◆ Input data
=== Begin Enclosure ===
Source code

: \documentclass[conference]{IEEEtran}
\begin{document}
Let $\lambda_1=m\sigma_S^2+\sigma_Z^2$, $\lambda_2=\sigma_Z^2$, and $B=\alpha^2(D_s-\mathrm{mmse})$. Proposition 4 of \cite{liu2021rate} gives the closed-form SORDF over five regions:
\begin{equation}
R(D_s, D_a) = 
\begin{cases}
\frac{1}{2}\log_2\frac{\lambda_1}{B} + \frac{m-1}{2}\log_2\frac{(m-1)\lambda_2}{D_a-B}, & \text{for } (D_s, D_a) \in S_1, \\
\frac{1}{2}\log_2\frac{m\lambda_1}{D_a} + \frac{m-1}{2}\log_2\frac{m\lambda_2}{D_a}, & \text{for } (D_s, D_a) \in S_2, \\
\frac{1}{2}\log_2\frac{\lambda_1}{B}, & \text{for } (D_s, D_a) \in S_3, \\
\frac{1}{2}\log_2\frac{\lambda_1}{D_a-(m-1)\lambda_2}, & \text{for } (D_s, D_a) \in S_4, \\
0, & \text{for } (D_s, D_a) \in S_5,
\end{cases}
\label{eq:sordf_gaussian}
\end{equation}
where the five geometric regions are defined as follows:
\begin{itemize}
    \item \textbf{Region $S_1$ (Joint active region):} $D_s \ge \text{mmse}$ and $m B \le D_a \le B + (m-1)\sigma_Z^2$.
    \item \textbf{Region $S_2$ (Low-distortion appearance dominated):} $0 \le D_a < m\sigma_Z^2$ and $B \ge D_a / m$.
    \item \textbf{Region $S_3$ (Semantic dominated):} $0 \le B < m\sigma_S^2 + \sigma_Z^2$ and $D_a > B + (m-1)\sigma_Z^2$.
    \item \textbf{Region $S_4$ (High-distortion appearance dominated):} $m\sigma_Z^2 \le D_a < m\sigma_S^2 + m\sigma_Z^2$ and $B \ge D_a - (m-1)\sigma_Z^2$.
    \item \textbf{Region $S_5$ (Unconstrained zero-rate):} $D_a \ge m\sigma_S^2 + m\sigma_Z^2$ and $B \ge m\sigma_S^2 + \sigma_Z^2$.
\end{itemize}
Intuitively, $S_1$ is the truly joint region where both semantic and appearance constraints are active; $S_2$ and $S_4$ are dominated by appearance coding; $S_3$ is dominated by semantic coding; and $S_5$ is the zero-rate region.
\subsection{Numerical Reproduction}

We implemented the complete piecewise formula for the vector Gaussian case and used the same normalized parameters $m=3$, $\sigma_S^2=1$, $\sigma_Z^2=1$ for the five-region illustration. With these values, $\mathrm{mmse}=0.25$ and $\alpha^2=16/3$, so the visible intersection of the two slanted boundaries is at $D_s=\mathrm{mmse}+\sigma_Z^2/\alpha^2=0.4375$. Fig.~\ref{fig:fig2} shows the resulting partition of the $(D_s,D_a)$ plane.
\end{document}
=== End Enclosure ===
Take exactly the lines from the one containing "and $B \ge D_a / m$." through the one containing "D_a - (m-1)\sigma_Z^2$." in the data above, and output them with nothing added.

◆ Written solution
    \item \textbf{Region $S_2$ (Low-distortion appearance dominated):} $0 \le D_a < m\sigma_Z^2$ and $B \ge D_a / m$.
    \item \textbf{Region $S_3$ (Semantic dominated):} $0 \le B < m\sigma_S^2 + \sigma_Z^2$ and $D_a > B + (m-1)\sigma_Z^2$.
    \item \textbf{Region $S_4$ (High-distortion appearance dominated):} $m\sigma_Z^2 \le D_a < m\sigma_S^2 + m\sigma_Z^2$ and $B \ge D_a - (m-1)\sigma_Z^2$.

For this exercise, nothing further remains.